• _Record extracts_
= = = =
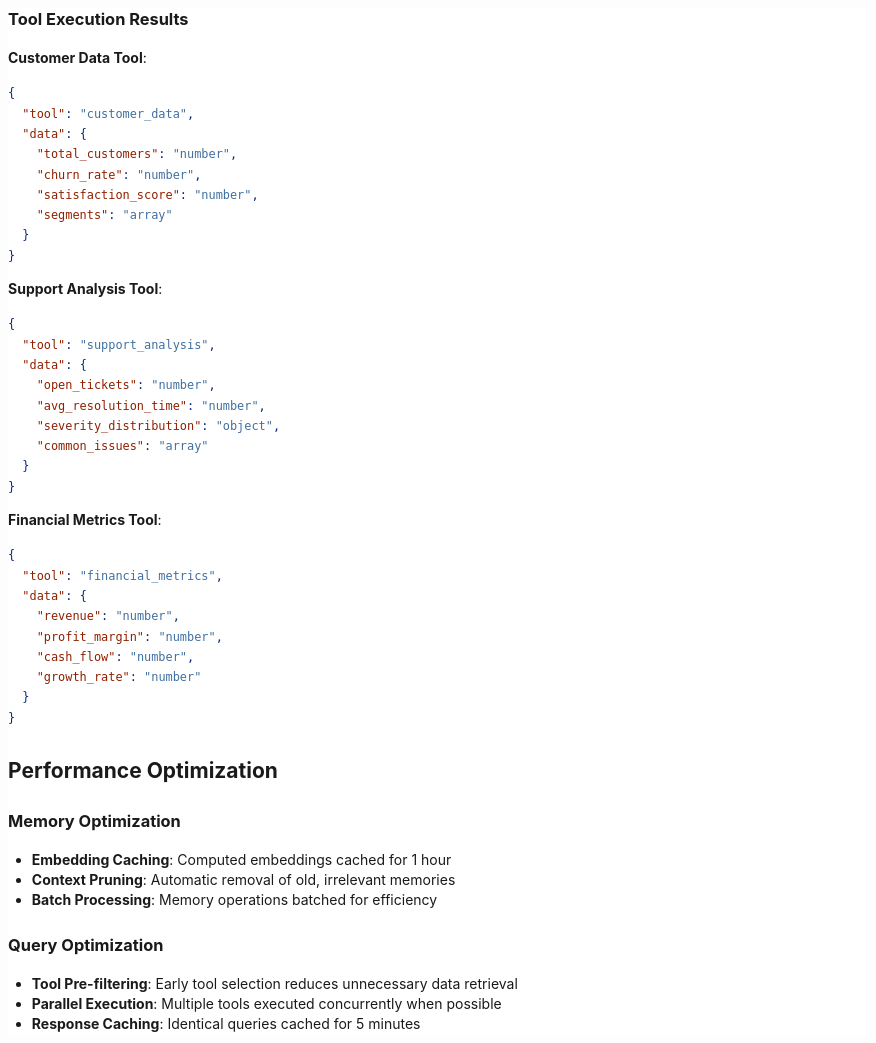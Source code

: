 ### Tool Execution Results

**Customer Data Tool**:
```json
{
  "tool": "customer_data",
  "data": {
    "total_customers": "number",
    "churn_rate": "number",
    "satisfaction_score": "number",
    "segments": "array"
  }
}
```

**Support Analysis Tool**:
```json
{
  "tool": "support_analysis", 
  "data": {
    "open_tickets": "number",
    "avg_resolution_time": "number",
    "severity_distribution": "object",
    "common_issues": "array"
  }
}
```

**Financial Metrics Tool**:
```json
{
  "tool": "financial_metrics",
  "data": {
    "revenue": "number",
    "profit_margin": "number",
    "cash_flow": "number",
    "growth_rate": "number"
  }
}
```

## Performance Optimization

### Memory Optimization
- **Embedding Caching**: Computed embeddings cached for 1 hour
- **Context Pruning**: Automatic removal of old, irrelevant memories
- **Batch Processing**: Memory operations batched for efficiency

### Query Optimization
- **Tool Pre-filtering**: Early tool selection reduces unnecessary data retrieval
- **Parallel Execution**: Multiple tools executed concurrently when possible
- **Response Caching**: Identical queries cached for 5 minutes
= = = =
All lines of the listing holding the string "number" must be returned, copied as they stand.

• _Task answer_
    "total_customers": "number",
    "churn_rate": "number",
    "satisfaction_score": "number",
    "open_tickets": "number",
    "avg_resolution_time": "number",
    "revenue": "number",
    "profit_margin": "number",
    "cash_flow": "number",
    "growth_rate": "number"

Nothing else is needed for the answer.